- [WHAT IS BEING ASKED]
Please restate word for word the lines from the top of the entries through the line that contains "for the time", and do not include any pictures.

Dataset items
────────────────────────────────────────

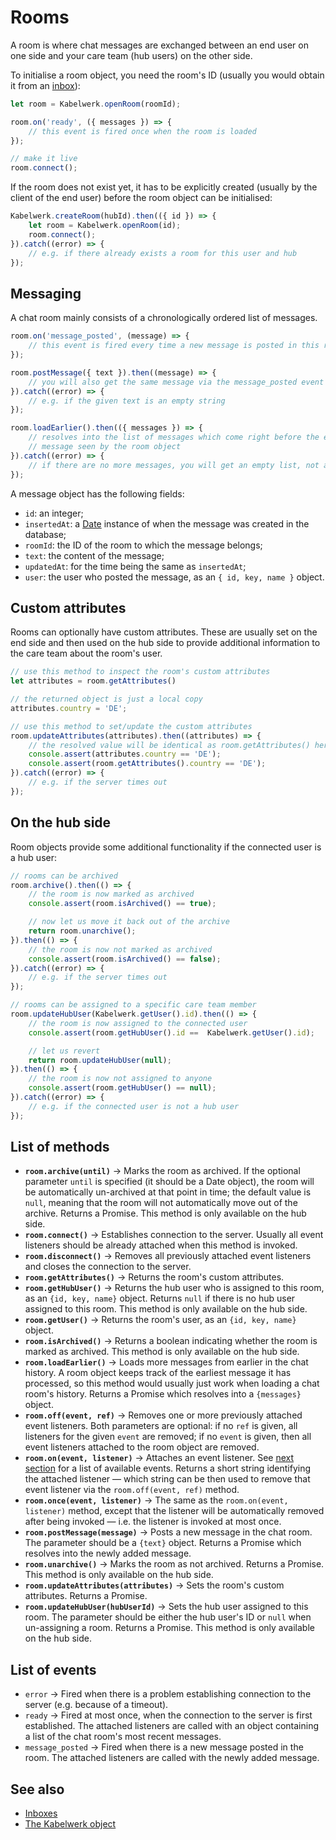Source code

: # Rooms

A room is where chat messages are exchanged between an end user on one side and your care team (hub users) on the other side.

To initialise a room object, you need the room's ID (usually you would obtain it from an [inbox](./inboxes.md)):

```js
let room = Kabelwerk.openRoom(roomId);

room.on('ready', ({ messages }) => {
    // this event is fired once when the room is loaded
});

// make it live
room.connect();
```

If the room does not exist yet, it has to be explicitly created (usually by the client of the end user) before the room object can be initialised:

```js
Kabelwerk.createRoom(hubId).then(({ id }) => {
    let room = Kabelwerk.openRoom(id);
    room.connect();
}).catch((error) => {
    // e.g. if there already exists a room for this user and hub
});
```


## Messaging

A chat room mainly consists of a chronologically ordered list of messages.

```js
room.on('message_posted', (message) => {
    // this event is fired every time a new message is posted in this room
});

room.postMessage({ text }).then((message) => {
    // you will also get the same message via the message_posted event
}).catch((error) => {
    // e.g. if the given text is an empty string
});

room.loadEarlier().then(({ messages }) => {
    // resolves into the list of messages which come right before the earliest
    // message seen by the room object
}).catch((error) => {
    // if there are no more messages, you will get an empty list, not an error
});
```

A message object has the following fields:

- `id`: an integer;
- `insertedAt`: a [Date](https://developer.mozilla.org/en-US/docs/Web/JavaScript/Reference/Global_Objects/Date) instance of when the message was created in the database;
- `roomId`: the ID of the room to which the message belongs;
- `text`: the content of the message;
- `updatedAt`: for the time being the same as `insertedAt`;
- `user`: the user who posted the message, as an `{ id, key, name }` object.


## Custom attributes

Rooms can optionally have custom attributes. These are usually set on the end side and then used on the hub side to provide additional information to the care team about the room's user.

```js
// use this method to inspect the room's custom attributes
let attributes = room.getAttributes()

// the returned object is just a local copy
attributes.country = 'DE';

// use this method to set/update the custom attributes
room.updateAttributes(attributes).then((attributes) => {
    // the resolved value will be identical as room.getAttributes() here
    console.assert(attributes.country == 'DE');
    console.assert(room.getAttributes().country == 'DE');
}).catch((error) => {
    // e.g. if the server times out
});
```


## On the hub side

Room objects provide some additional functionality if the connected user is a hub user:

```js
// rooms can be archived
room.archive().then(() => {
    // the room is now marked as archived
    console.assert(room.isArchived() == true);

    // now let us move it back out of the archive
    return room.unarchive();
}).then(() => {
    // the room is now not marked as archived
    console.assert(room.isArchived() == false);
}).catch((error) => {
    // e.g. if the server times out
});

// rooms can be assigned to a specific care team member
room.updateHubUser(Kabelwerk.getUser().id).then(() => {
    // the room is now assigned to the connected user
    console.assert(room.getHubUser().id ==  Kabelwerk.getUser().id);

    // let us revert
    return room.updateHubUser(null);
}).then(() => {
    // the room is now not assigned to anyone
    console.assert(room.getHubUser() == null);
}).catch((error) => {
    // e.g. if the connected user is not a hub user
});
```


## List of methods

- **`room.archive(until)`** → Marks the room as archived. If the optional parameter `until` is specified (it should be a Date object), the room will be automatically un-archived at that point in time; the default value is `null`, meaning that the room will not automatically move out of the archive. Returns a Promise. This method is only available on the hub side.
- **`room.connect()`** → Establishes connection to the server. Usually all event listeners should be already attached when this method is invoked.
- **`room.disconnect()`** → Removes all previously attached event listeners and closes the connection to the server.
- **`room.getAttributes()`** → Returns the room's custom attributes.
- **`room.getHubUser()`** → Returns the hub user who is assigned to this room, as an `{id, key, name}` object. Returns `null` if there is no hub user assigned to this room. This method is only available on the hub side.
- **`room.getUser()`** → Returns the room's user, as an `{id, key, name}` object.
- **`room.isArchived()`** → Returns a boolean indicating whether the room is marked as archived. This method is only available on the hub side.
- **`room.loadEarlier()`** → Loads more messages from earlier in the chat history. A room object keeps track of the earliest message it has processed, so this method would usually just work when loading a chat room's history. Returns a Promise which resolves into a `{messages}` object.
- **`room.off(event, ref)`** → Removes one or more previously attached event listeners. Both parameters are optional: if no `ref` is given, all listeners for the given `event` are removed; if no `event` is given, then all event listeners attached to the room object are removed.
- **`room.on(event, listener)`** → Attaches an event listener. See [next section](#list-of-events) for a list of available events. Returns a short string identifying the attached listener — which string can be then used to remove that event listener via the `room.off(event, ref)` method.
- **`room.once(event, listener)`** → The same as the `room.on(event, listener)` method, except that the listener will be automatically removed after being invoked — i.e. the listener is invoked at most once.
- **`room.postMessage(message)`** → Posts a new message in the chat room. The parameter should be a `{text}` object. Returns a Promise which resolves into the newly added message.
- **`room.unarchive()`** → Marks the room as not archived. Returns a Promise. This method is only available on the hub side.
- **`room.updateAttributes(attributes)`** → Sets the room's custom attributes. Returns a Promise.
- **`room.updateHubUser(hubUserId)`** → Sets the hub user assigned to this room. The parameter should be either the hub user's ID or `null` when un-assigning a room. Returns a Promise. This method is only available on the hub side.


## List of events

- `error` → Fired when there is a problem establishing connection to the server (e.g. because of a timeout).
- `ready` → Fired at most once, when the connection to the server is first established. The attached listeners are called with an object containing a list of the chat room's most recent messages.
- `message_posted` → Fired when there is a new message posted in the room. The attached listeners are called with the newly added message.


## See also

- [Inboxes](./inboxes.md)
- [The Kabelwerk object](./kabelwerk.md)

────────────────────────────────────────

- [FINISHED EXERCISE]
Source code

: # Rooms

A room is where chat messages are exchanged between an end user on one side and your care team (hub users) on the other side.

To initialise a room object, you need the room's ID (usually you would obtain it from an [inbox](./inboxes.md)):

```js
let room = Kabelwerk.openRoom(roomId);

room.on('ready', ({ messages }) => {
    // this event is fired once when the room is loaded
});

// make it live
room.connect();
```

If the room does not exist yet, it has to be explicitly created (usually by the client of the end user) before the room object can be initialised:

```js
Kabelwerk.createRoom(hubId).then(({ id }) => {
    let room = Kabelwerk.openRoom(id);
    room.connect();
}).catch((error) => {
    // e.g. if there already exists a room for this user and hub
});
```


## Messaging

A chat room mainly consists of a chronologically ordered list of messages.

```js
room.on('message_posted', (message) => {
    // this event is fired every time a new message is posted in this room
});

room.postMessage({ text }).then((message) => {
    // you will also get the same message via the message_posted event
}).catch((error) => {
    // e.g. if the given text is an empty string
});

room.loadEarlier().then(({ messages }) => {
    // resolves into the list of messages which come right before the earliest
    // message seen by the room object
}).catch((error) => {
    // if there are no more messages, you will get an empty list, not an error
});
```

A message object has the following fields:

- `id`: an integer;
- `insertedAt`: a [Date](https://developer.mozilla.org/en-US/docs/Web/JavaScript/Reference/Global_Objects/Date) instance of when the message was created in the database;
- `roomId`: the ID of the room to which the message belongs;
- `text`: the content of the message;
- `updatedAt`: for the time being the same as `insertedAt`;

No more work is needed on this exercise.